Class PrecompiledNormalizer
Normalizer that uses a precompiled trie and a byte blob to transform input text into a normalized form, typically for tokenization.
Implements
Inherited Members
Namespace: Unity.InferenceEngine.Tokenization.Normalizers
Assembly: Unity.InferenceEngine.Tokenization.dll
Syntax
public class PrecompiledNormalizer : INormalizer
Constructors
PrecompiledNormalizer(IReadOnlyList<ulong>, ReadOnlySpan<byte>)

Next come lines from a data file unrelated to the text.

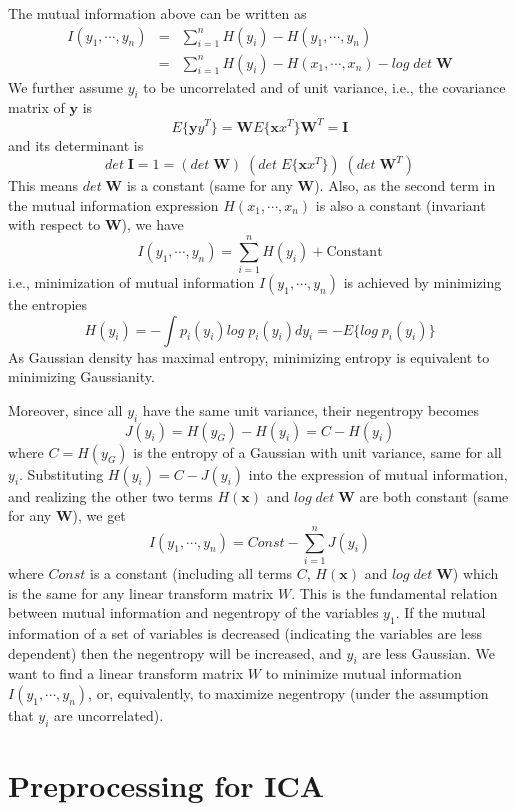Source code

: \documentclass[12pt, a4paper, onecolumn]{IEEEtran}
\begin{document}
The mutual information above can be written as
\begin{eqnarray}
I(y_1,\cdots,y_n)&=&\sum_{i=1}^n H(y_i)-H(y_1,\cdots,y_n)
	\nonumber \\
	&=&\sum_{i=1}^n H(y_i)-H(x_1,\cdots,x_n)-log\;det\; {\mathbf W}
	\nonumber
\end{eqnarray}
We further assume $y_i$ to be uncorrelated and of unit variance, i.e., the
covariance matrix of ${\mathbf y}$ is
\[
E\{{\mathbf yy^T}\}={\mathbf W}E\{{\mathbf xx^T}\}{\mathbf W^T}={\mathbf I}
\]
and its determinant is
\[	det\;{\mathbf I}=1=(det\;{\mathbf W})\;(det\;E\{{\mathbf xx}^T\})
	\;(det\;{\mathbf W}^T)	\]
This means $det\;{\mathbf W}$ is a constant (same for any ${\mathbf W}$). Also,
as the second term in the mutual information expression $H(x_1,\cdots,x_n)$ is
also a constant (invariant with respect to ${\mathbf W}$), we have
\[	I(y_1,\cdots,y_n)=\sum_{i=1}^n H(y_i)+\mbox{Constant}	\]
i.e., minimization of mutual information $I(y_1,\cdots,y_n)$ is achieved by
minimizing the entropies
\[	H(y_i)=-\int p_i(y_i) log\;p_i(y_i) dy_i=-E\{ log\;p_i(y_i) \}	\]
As Gaussian density has maximal entropy, minimizing entropy is equivalent to
minimizing Gaussianity.

Moreover, since all $y_i$ have the same unit variance, their negentropy becomes
\[	J(y_i)=H(y_G)-H(y_i)=C-H(y_i)	\]
where $C=H(y_G)$ is the entropy of a Gaussian with unit variance, same for
all $y_i$. Substituting $H(y_i)=C-J(y_i)$ into the expression of mutual
information, and realizing the other two terms $H({\mathbf x})$ and
$log\;det\;{\mathbf W}$ are both constant (same for any ${\mathbf W}$), we get
\[	I(y_1,\cdots,y_n)=Const-\sum_{i=1}^n J(y_i)	\]
where $Const$ is a constant (including all terms $C$, $H({\mathbf x})$ and
$log\;det\;{\mathbf W}$)
which is the same for any linear transform matrix $W$. This is the fundamental
relation between mutual information and negentropy of the variables $y_1$. If
the mutual information of a set of variables is decreased (indicating the
variables are less dependent) then the negentropy will be increased, and $y_i$
are less Gaussian. We want to find a linear transform matrix $W$ to minimize
mutual information $I(y_1,\cdots,y_n)$, or, equivalently, to maximize negentropy
(under the assumption that $y_i$ are uncorrelated).

\section{Preprocessing for ICA}
\end{document}
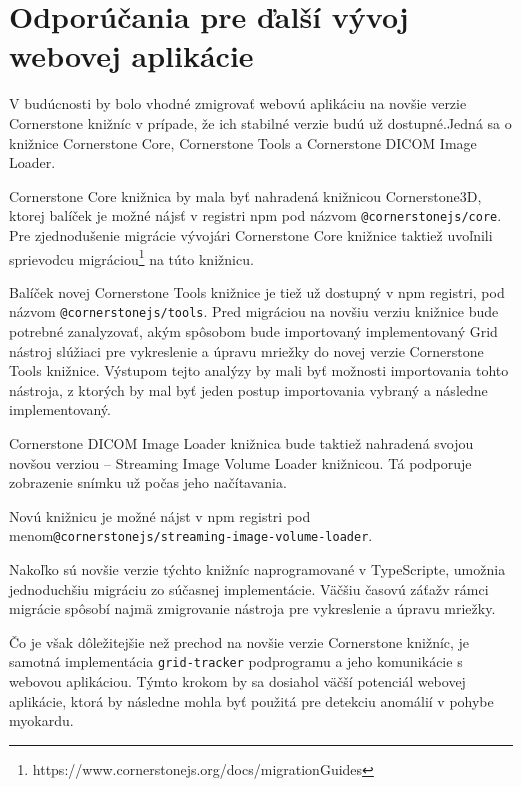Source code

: \chapter {Odporúčania pre ďalší vývoj webovej aplikácie}
V budúcnosti by bolo vhodné zmigrovať webovú aplikáciu na novšie verzie Cornerstone knižníc v prípade, že ich stabilné verzie budú už dostupné.\newline Jedná sa o knižnice Cornerstone Core, Cornerstone Tools a Cornerstone DICOM Image Loader.

Cornerstone Core knižnica by mala byť nahradená knižnicou Cornerstone3D, ktorej balíček je možné nájsť v registri npm pod názvom \newline \texttt{@cornerstonejs/core}. Pre zjednodušenie migrácie vývojári Cornerstone Core knižnice taktiež uvoľnili sprievodcu migráciou\footnote{https://www.cornerstonejs.org/docs/migrationGuides} na túto knižnicu.

Balíček novej Cornerstone Tools knižnice je tiež už dostupný v npm registri, pod názvom \texttt{@cornerstonejs/tools}. Pred migráciou na novšiu verziu knižnice bude potrebné zanalyzovať, akým spôsobom bude importovaný implementovaný Grid nástroj slúžiaci pre vykreslenie a úpravu mriežky do novej verzie Cornerstone Tools knižnice. Výstupom tejto analýzy by mali byť možnosti importovania tohto nástroja, z ktorých by mal byť jeden postup importovania vybraný a následne implementovaný.

\clearpage

Cornerstone DICOM Image Loader knižnica bude taktiež nahradená svojou novšou verziou -- Streaming Image Volume Loader knižnicou. Tá podporuje zobrazenie snímku už počas jeho načítavania.

Novú knižnicu je možné nájst v npm registri pod menom\newline \texttt{@cornerstonejs/streaming-image-volume-loader}.

Nakoľko sú novšie verzie týchto knižníc naprogramované v TypeScripte, umožnia jednoduchšiu migráciu zo súčasnej implementácie. Väčšiu časovú záťaž\newline v rámci migrácie spôsobí najmä zmigrovanie nástroja pre vykreslenie a úpravu mriežky.

Čo je však dôležitejšie než prechod na novšie verzie Cornerstone knižníc, je samotná implementácia \texttt{grid-tracker} podprogramu a jeho komunikácie s webovou aplikáciou. Týmto krokom by sa dosiahol väčší potenciál webovej aplikácie, ktorá by následne mohla byť použitá pre detekciu anomálií v pohybe myokardu.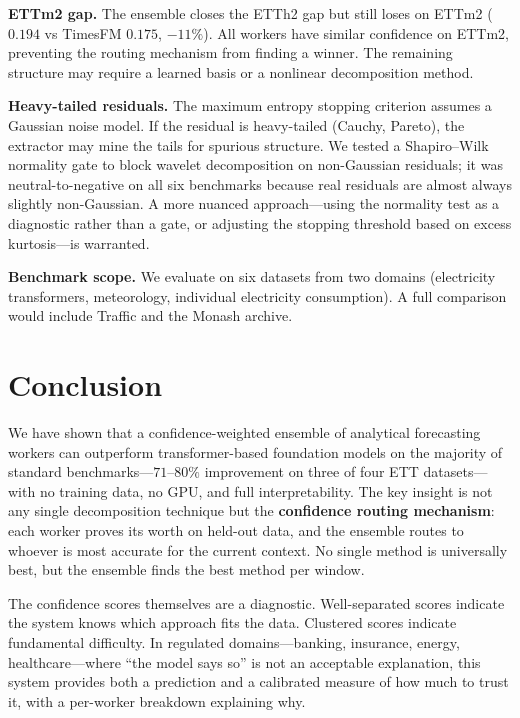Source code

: \documentclass[sigconf,nonacm]{acmart}
\begin{document}
\textbf{ETTm2 gap.} The ensemble closes the ETTh2 gap but still loses on ETTm2 ($0.194$ vs TimesFM $0.175$, $-11\%$). All workers have similar confidence on ETTm2, preventing the routing mechanism from finding a winner. The remaining structure may require a learned basis or a nonlinear decomposition method.

\textbf{Heavy-tailed residuals.} The maximum entropy stopping criterion assumes a Gaussian noise model. If the residual is heavy-tailed (Cauchy, Pareto), the extractor may mine the tails for spurious structure. We tested a Shapiro--Wilk normality gate to block wavelet decomposition on non-Gaussian residuals; it was neutral-to-negative on all six benchmarks because real residuals are almost always slightly non-Gaussian. A more nuanced approach---using the normality test as a diagnostic rather than a gate, or adjusting the stopping threshold based on excess kurtosis---is warranted.

\textbf{Benchmark scope.} We evaluate on six datasets from two domains (electricity transformers, meteorology, individual electricity consumption). A full comparison would include Traffic and the Monash archive.

\section{Conclusion}

We have shown that a confidence-weighted ensemble of analytical forecasting workers can outperform transformer-based foundation models on the majority of standard benchmarks---$71$--$80\%$ improvement on three of four ETT datasets---with no training data, no GPU, and full interpretability. The key insight is not any single decomposition technique but the \textbf{confidence routing mechanism}: each worker proves its worth on held-out data, and the ensemble routes to whoever is most accurate for the current context. No single method is universally best, but the ensemble finds the best method per window.

The confidence scores themselves are a diagnostic. Well-separated scores indicate the system knows which approach fits the data. Clustered scores indicate fundamental difficulty. In regulated domains---banking, insurance, energy, healthcare---where ``the model says so'' is not an acceptable explanation, this system provides both a prediction and a calibrated measure of how much to trust it, with a per-worker breakdown explaining why.
\end{document}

Initializes a new instance of the PrecompiledNormalizer class.
Declaration
public PrecompiledNormalizer(IReadOnlyList<ulong> trieBlob, ReadOnlySpan<byte> normalizedBytes)
Parameters
| Type | Name | Description |
|---|---|---|
| IReadOnlyList<ulong> | trieBlob | Serialized representation of the double-array trie defining the normalization mappings. |
| ReadOnlySpan<byte> | normalizedBytes | Read-only span over a byte blob that contains UTF-8 encoded, null-terminated normalized strings referenced by the trie. |
Methods
Normalize(SubString)
Applies transformations to the input string before pre-tokenization.
Declaration
public SubString Normalize(SubString original)
Parameters
| Type | Name | Description |
|---|---|---|
| SubString | original |
Returns
| Type | Description |
|---|---|
| SubString | The resulting string. |